It's time to stock up on little white candles and peace-sign medallions, for Saddle Creek has announced that Desaparecidos have signed on to the 2004 Plea for Peace tour, along with Cursive and Mike Park. Let's take a moment to inspect the principals.

PLEA FOR PEACE TOUR: The Plea for Peace Tour was initiated in 1999 by the Plea for Peace Foundation, a 501C non-profit helmed by Asian Man Records founder Mike Park. The Foundation is dedicated to "promote the ideas of peace through the power of music." To date, they've curated three U.S. benefit tours, two Japanese tours, and numerous compilations, raising hundreds of thousands of dollars for various charities.

Their ultimate goal (besides, you know, peace) is to open a year-round teen center in Northern California's Bay Area. The 2004 tour, which will range from April to June (venues and dates currently unspecified, although in the interest of supporting media diversity, no ClearChannel venues will appear on the schedule) and focus on raising voter awareness and participation. While it's clear that Plea for Peace is firmly anti-Bush, the tour will attempt to take a nonpartisan stance and focus on the importance of voting itself, and will give voters in each state the opportunity to register with the party of their choice. Each band will donate a tithe (that's ten percent, heathen) of their earnings to charitable organizations.

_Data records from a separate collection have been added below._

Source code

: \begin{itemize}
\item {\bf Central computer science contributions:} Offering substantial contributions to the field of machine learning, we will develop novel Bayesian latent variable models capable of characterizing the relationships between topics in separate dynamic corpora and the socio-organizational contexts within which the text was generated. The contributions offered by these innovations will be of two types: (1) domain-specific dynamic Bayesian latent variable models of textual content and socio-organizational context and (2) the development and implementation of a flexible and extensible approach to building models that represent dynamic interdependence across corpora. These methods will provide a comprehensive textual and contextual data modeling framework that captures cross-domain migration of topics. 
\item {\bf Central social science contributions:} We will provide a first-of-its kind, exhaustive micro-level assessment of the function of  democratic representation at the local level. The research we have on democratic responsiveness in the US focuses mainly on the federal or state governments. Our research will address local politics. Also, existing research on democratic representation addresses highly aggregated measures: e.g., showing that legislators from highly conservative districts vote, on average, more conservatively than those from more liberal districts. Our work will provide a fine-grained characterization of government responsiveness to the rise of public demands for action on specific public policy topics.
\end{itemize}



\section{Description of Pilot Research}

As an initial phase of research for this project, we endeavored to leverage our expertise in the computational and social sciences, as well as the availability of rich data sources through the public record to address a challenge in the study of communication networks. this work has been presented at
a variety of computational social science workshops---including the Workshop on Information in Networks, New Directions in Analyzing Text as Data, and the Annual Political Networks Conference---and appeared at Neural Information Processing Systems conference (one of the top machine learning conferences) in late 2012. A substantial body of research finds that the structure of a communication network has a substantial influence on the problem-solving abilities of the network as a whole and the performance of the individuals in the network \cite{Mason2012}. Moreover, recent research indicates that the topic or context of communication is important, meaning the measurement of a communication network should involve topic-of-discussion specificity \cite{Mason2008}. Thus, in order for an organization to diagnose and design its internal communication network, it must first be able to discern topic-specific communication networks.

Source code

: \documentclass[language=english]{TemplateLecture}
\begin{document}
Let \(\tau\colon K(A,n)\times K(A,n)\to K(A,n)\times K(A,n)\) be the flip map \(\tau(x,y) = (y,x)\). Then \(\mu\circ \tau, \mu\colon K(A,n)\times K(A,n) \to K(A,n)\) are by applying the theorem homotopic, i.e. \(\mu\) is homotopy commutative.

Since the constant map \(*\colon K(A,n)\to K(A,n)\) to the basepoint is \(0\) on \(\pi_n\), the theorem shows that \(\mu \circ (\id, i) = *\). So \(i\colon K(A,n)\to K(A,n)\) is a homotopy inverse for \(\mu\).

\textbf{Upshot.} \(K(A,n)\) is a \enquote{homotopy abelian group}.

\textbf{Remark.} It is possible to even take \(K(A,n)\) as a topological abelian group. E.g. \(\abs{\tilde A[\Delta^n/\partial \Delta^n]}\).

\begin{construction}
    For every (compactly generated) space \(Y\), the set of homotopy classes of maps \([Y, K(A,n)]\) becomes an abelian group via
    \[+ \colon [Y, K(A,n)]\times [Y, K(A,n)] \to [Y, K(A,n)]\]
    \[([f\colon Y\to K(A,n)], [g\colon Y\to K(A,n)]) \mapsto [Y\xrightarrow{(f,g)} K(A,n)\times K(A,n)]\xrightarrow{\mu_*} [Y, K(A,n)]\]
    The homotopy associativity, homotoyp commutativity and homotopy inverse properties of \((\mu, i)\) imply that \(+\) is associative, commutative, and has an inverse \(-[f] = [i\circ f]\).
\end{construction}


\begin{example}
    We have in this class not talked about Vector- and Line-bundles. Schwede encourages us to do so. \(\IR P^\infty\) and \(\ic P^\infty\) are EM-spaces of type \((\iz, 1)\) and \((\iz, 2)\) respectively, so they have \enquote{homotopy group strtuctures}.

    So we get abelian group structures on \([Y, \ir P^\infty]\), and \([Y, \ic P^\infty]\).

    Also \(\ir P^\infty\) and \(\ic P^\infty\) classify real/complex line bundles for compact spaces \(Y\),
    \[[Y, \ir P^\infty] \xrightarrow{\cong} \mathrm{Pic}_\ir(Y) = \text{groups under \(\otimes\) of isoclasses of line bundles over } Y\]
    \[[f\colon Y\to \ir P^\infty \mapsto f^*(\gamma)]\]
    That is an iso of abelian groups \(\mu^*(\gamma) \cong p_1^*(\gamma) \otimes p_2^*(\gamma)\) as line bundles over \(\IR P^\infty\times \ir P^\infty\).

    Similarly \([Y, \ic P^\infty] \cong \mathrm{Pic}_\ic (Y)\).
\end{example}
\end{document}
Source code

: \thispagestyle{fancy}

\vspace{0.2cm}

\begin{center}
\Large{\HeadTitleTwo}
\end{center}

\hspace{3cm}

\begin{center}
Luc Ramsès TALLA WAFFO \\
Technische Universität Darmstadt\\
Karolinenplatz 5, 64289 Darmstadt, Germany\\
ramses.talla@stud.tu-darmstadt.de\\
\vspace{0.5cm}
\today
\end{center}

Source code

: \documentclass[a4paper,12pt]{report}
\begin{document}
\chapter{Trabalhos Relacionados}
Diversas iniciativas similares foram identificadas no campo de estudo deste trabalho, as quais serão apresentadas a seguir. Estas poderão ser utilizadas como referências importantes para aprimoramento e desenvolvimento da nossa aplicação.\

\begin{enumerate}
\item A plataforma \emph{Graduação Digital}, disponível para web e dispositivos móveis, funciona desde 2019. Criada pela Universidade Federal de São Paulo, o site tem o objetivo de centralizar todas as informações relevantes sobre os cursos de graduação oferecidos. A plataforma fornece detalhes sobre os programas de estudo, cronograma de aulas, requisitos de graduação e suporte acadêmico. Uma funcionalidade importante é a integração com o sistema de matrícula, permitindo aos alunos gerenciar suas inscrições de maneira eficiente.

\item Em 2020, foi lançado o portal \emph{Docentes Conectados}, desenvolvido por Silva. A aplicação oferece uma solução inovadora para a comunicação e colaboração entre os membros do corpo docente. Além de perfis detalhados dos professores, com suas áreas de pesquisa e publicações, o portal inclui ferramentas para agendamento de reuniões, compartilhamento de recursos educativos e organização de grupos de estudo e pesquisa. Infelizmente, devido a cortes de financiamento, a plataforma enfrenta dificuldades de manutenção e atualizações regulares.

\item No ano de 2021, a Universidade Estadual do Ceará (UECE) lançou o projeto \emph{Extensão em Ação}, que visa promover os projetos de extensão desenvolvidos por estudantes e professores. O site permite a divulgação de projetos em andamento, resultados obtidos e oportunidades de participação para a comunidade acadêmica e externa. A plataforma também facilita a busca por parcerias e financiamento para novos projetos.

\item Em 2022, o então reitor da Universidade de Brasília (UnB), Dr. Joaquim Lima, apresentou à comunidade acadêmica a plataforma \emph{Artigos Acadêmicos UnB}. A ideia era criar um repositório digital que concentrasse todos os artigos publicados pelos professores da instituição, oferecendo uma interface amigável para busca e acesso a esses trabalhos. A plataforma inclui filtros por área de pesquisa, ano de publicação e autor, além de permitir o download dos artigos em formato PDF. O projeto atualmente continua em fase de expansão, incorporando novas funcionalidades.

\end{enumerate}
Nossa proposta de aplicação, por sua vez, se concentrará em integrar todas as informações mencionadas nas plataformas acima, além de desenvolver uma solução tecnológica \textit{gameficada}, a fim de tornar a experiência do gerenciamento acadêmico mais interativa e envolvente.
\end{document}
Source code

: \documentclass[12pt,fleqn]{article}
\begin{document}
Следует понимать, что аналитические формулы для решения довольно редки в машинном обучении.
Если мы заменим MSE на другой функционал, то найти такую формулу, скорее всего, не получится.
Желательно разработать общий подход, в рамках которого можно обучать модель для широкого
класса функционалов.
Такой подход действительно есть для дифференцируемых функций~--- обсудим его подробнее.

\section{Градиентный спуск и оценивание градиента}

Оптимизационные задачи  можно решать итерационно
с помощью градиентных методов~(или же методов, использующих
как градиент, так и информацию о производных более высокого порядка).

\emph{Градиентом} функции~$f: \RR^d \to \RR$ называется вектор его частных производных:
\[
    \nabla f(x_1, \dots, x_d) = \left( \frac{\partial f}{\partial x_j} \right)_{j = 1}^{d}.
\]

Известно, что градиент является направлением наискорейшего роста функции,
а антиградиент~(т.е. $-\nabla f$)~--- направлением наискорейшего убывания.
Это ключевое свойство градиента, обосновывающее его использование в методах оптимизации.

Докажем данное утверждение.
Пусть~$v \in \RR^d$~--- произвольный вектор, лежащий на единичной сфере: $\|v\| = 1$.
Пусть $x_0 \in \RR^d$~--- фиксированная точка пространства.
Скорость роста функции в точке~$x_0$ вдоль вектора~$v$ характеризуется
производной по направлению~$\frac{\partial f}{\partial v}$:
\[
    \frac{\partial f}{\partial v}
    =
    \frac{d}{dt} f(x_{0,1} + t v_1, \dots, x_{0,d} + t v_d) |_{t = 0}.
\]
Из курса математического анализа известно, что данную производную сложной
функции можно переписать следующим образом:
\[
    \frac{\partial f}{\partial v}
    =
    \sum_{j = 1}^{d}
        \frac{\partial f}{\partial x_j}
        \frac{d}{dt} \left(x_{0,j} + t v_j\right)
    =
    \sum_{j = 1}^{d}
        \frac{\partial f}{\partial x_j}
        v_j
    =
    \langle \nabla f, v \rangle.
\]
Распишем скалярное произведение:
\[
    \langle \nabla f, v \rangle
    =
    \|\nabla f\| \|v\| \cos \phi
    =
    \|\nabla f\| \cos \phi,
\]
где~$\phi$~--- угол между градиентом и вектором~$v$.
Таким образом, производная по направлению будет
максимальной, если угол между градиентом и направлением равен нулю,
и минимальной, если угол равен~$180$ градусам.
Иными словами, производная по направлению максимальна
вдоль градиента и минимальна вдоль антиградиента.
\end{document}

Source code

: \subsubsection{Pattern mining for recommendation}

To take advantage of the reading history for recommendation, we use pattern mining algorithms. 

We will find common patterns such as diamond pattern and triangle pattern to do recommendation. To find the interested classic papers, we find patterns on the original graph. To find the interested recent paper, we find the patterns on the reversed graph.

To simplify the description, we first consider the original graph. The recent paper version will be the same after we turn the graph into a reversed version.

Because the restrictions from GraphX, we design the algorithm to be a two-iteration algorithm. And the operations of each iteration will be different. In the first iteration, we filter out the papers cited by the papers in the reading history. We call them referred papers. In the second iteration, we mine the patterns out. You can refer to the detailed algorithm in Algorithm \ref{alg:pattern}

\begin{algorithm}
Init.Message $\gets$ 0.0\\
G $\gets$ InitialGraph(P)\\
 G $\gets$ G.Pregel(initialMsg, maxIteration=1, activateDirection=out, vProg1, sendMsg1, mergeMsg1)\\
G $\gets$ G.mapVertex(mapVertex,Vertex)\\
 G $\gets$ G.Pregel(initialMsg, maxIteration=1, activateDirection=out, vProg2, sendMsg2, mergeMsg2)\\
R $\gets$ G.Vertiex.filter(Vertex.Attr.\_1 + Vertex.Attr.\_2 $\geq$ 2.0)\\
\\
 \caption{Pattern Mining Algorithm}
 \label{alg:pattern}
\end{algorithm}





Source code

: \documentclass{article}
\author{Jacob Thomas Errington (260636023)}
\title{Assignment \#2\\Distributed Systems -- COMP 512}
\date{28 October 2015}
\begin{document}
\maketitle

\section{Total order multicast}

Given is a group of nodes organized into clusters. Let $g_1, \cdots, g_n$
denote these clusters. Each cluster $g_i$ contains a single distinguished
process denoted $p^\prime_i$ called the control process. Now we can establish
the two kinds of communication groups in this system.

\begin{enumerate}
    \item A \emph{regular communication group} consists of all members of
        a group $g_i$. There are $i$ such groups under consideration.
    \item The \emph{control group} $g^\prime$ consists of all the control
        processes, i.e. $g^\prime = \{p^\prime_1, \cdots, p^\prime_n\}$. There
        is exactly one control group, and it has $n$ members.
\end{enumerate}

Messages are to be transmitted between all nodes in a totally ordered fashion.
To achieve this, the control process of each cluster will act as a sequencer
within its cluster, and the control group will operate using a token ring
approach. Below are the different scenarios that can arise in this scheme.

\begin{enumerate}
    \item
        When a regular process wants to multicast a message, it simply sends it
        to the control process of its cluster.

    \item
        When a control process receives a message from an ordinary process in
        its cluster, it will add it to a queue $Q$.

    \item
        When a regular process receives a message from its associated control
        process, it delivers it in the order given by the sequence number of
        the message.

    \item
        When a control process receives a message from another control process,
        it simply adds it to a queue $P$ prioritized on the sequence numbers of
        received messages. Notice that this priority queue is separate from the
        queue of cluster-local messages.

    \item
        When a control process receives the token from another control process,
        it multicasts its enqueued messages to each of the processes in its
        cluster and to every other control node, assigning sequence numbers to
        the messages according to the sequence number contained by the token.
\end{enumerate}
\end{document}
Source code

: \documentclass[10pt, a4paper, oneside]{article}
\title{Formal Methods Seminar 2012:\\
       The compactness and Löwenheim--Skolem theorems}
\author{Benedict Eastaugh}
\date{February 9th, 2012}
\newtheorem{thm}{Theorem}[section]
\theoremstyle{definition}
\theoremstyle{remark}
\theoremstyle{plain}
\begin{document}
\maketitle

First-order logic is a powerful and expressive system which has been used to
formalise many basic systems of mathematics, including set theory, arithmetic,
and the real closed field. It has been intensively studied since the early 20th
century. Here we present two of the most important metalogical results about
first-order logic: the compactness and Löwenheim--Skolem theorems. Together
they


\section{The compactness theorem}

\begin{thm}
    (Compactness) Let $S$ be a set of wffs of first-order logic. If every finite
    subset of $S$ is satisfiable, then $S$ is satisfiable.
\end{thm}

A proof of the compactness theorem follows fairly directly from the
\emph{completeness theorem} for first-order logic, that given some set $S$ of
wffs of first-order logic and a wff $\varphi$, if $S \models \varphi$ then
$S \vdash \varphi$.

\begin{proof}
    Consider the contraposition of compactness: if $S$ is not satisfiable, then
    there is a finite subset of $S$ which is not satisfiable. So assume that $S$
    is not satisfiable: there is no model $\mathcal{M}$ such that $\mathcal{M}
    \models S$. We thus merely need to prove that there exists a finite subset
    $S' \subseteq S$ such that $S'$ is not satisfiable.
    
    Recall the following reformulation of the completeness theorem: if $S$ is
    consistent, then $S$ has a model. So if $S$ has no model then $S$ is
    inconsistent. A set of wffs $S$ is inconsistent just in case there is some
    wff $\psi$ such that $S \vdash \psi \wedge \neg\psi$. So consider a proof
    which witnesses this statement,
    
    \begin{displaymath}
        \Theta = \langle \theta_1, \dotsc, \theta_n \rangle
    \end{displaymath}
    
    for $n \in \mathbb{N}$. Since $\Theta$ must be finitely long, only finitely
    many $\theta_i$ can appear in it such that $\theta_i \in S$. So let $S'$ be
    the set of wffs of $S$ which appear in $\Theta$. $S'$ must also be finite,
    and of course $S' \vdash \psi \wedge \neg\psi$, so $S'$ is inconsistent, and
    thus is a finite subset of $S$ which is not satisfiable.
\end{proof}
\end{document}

While the brainwashed Pitchfork reporter instinctually longs to tear into the absurdity of lovelorn, navel-gazing emo bands taking up the altruistic banner of world peace, this is an endeavor wholly worthy of praise, and in truth, the prevalent cultural fear of hypocrisy and cliche from which the desire to cynically illuminate this perceived absurdity arises is exactly the sort of cultural force that political music needs to subvert. Too good a cause to take the piss, even if it means forgoing some funny copy and exposing you to a little bit of poisonous earnestness.

MIKE PARK: Founder of the Plea for Peace Foundation and Asian Man Records, ex-member of Skankin' Pickle and currently of The Chinkees and the B. Lee Band and a solo artist, the man seems to have a strange predilection for racial stereotypes for someone so dedicated to equality-- though he is, of course, Korean (which, according to current cultural values, transmutes any deployment of Asian racial slurs into strident political commentary). Park began Asian Man records in his parents garage, and now the label boasts over 50 bands (including Alkaline Trio and Less Than Jake) and over 500,000 units moved. The Plea for Peace tour will find him showcasing his solo material.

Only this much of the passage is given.